• **Input data**
Start of Block
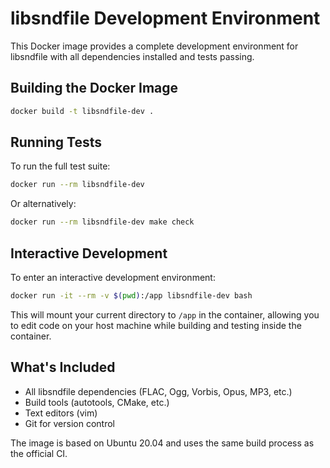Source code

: # libsndfile Development Environment

This Docker image provides a complete development environment for libsndfile with all dependencies installed and tests passing.

## Building the Docker Image

```bash
docker build -t libsndfile-dev .
```

## Running Tests

To run the full test suite:

```bash
docker run --rm libsndfile-dev
```

Or alternatively:

```bash
docker run --rm libsndfile-dev make check
```

## Interactive Development

To enter an interactive development environment:

```bash
docker run -it --rm -v $(pwd):/app libsndfile-dev bash
```

This will mount your current directory to `/app` in the container, allowing you to edit code on your host machine while building and testing inside the container.

## What's Included

- All libsndfile dependencies (FLAC, Ogg, Vorbis, Opus, MP3, etc.)
- Build tools (autotools, CMake, etc.)
- Text editors (vim)
- Git for version control

The image is based on Ubuntu 20.04 and uses the same build process as the official CI.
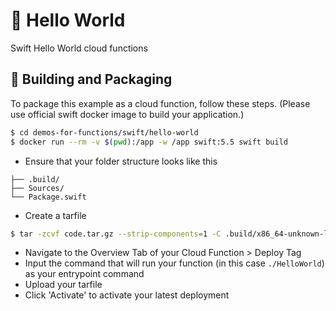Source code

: # 🚮 Hello World
Swift Hello World cloud functions

## 🚀 Building and Packaging

To package this example as a cloud function, follow these steps. (Please use official swift docker image to build your application.)

```bash
$ cd demos-for-functions/swift/hello-world
$ docker run --rm -v $(pwd):/app -w /app swift:5.5 swift build
```

* Ensure that your folder structure looks like this 
```
├── .build/
├── Sources/
└── Package.swift
```

* Create a tarfile

```bash
$ tar -zcvf code.tar.gz --strip-components=1 -C .build/x86_64-unknown-linux-gnu/ debug/HelloWorld
```

* Navigate to the Overview Tab of your Cloud Function > Deploy Tag
* Input the command that will run your function (in this case `./HelloWorld`) as your entrypoint command
* Upload your tarfile 
* Click 'Activate' to activate your latest deployment
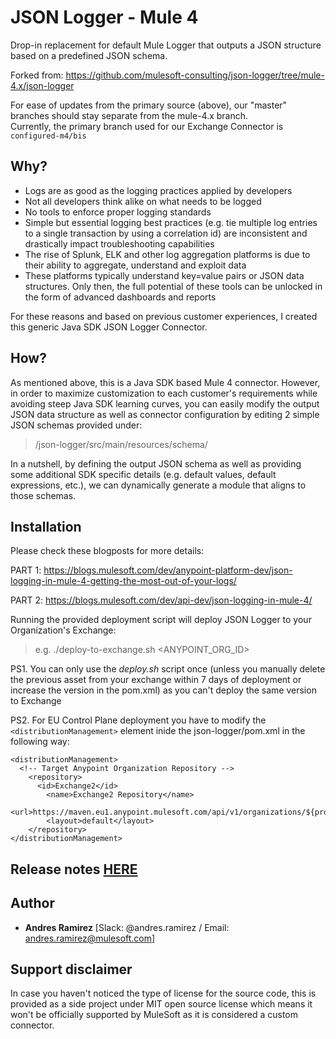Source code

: # JSON Logger - Mule 4

Drop-in replacement for default Mule Logger that outputs a JSON structure based on a predefined JSON schema.

Forked from: https://github.com/mulesoft-consulting/json-logger/tree/mule-4.x/json-logger

For ease of updates from the primary source (above), our "master" branches should stay separate from the mule-4.x branch.  
Currently, the primary branch used for our Exchange Connector is `configured-m4/bis`

## Why?

- Logs are as good as the logging practices applied by developers
- Not all developers think alike on what needs to be logged
- No tools to enforce proper logging standards
- Simple but essential logging best practices (e.g. tie multiple log entries to a single transaction by using a correlation id) are inconsistent and drastically impact troubleshooting capabilities
- The rise of Splunk, ELK and other log aggregation platforms is due to their ability to aggregate, understand and exploit data
- These platforms typically understand key=value pairs or JSON data structures. Only then, the full potential of these tools can be unlocked in the form of advanced dashboards and reports

For these reasons and based on previous customer experiences, I created this generic Java SDK JSON Logger Connector.

## How?

As mentioned above, this is a Java SDK based Mule 4 connector. However, in order to maximize customization to each customer's requirements while avoiding steep Java SDK learning curves, you can easily modify the output JSON data structure as well as connector configuration by editing 2 simple JSON schemas provided under:
>/json-logger/src/main/resources/schema/

In a nutshell, by defining the output JSON schema as well as providing some additional SDK specific details (e.g. default values, default expressions, etc.), we can dynamically generate a module that aligns to those schemas.

## Installation

Please check these blogposts for more details:

PART 1: https://blogs.mulesoft.com/dev/anypoint-platform-dev/json-logging-in-mule-4-getting-the-most-out-of-your-logs/

PART 2: https://blogs.mulesoft.com/dev/api-dev/json-logging-in-mule-4/

Running the provided deployment script will deploy JSON Logger to your Organization's Exchange:
>e.g. ./deploy-to-exchange.sh <ANYPOINT_ORG_ID>

PS1. You can only use the _deploy.sh_ script once (unless you manually delete the previous asset from your exchange within 7 days of deployment or increase the version in the pom.xml) as you can't deploy the same version to Exchange

PS2. For EU Control Plane deployment you have to modify the `<distributionManagement>` element inide the json-logger/pom.xml in the following way:

```
<distributionManagement>
  <!-- Target Anypoint Organization Repository -->
    <repository>
      <id>Exchange2</id>
        <name>Exchange2 Repository</name>
        <url>https://maven.eu1.anypoint.mulesoft.com/api/v1/organizations/${project.groupId}/maven</url>
        <layout>default</layout>
    </repository>
</distributionManagement>
```

##  Release notes [HERE](https://github.com/mulesoft-consulting/json-logger/blob/mule-4.x/json-logger/README.md)

## Author

* **Andres Ramirez** [Slack: @andres.ramirez / Email: andres.ramirez@mulesoft.com]

## Support disclaimer

In case you haven't noticed the type of license for the source code, this is provided as a side project under MIT open source license which means it won't be officially supported by MuleSoft as it is considered a custom connector. 
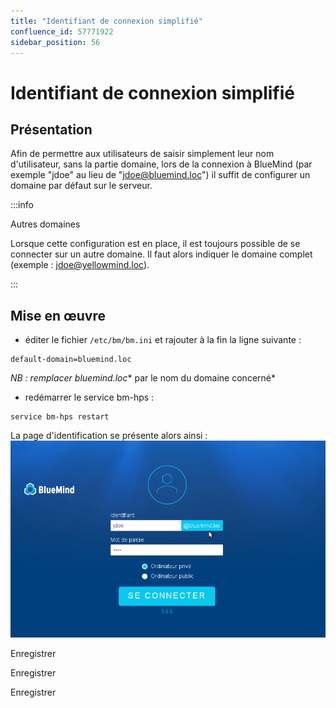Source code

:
 ```yaml
---
title: "Identifiant de connexion simplifié"
confluence_id: 57771922
sidebar_position: 56
---
```

# Identifiant de connexion simplifié


## Présentation

Afin de permettre aux utilisateurs de saisir simplement leur nom d'utilisateur, sans la partie domaine, lors de la connexion à BlueMind (par exemple "jdoe" au lieu de "jdoe@bluemind.loc") il suffit de configurer un domaine par défaut sur le serveur.


:::info

Autres domaines

Lorsque cette configuration est en place, il est toujours possible de se connecter sur un autre domaine. Il faut alors indiquer le domaine complet (exemple : jdoe@yellowmind.loc).

:::

## Mise en œuvre

- éditer le fichier `/etc/bm/bm.ini` et rajouter à la fin la ligne suivante :


```
default-domain=bluemind.loc
```

*NB : remplacer bluemind.loc** par le nom du domaine concerné*

- redémarrer le service bm-hps :


```
service bm-hps restart
```


La page d'identification se présente alors ainsi :![](../attachments/57771922/57771924.png)

Enregistrer

Enregistrer

Enregistrer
End of Block
• **Exercise**
State the number of lines in the records that include the string "service", without any other words.

• **Output below**
2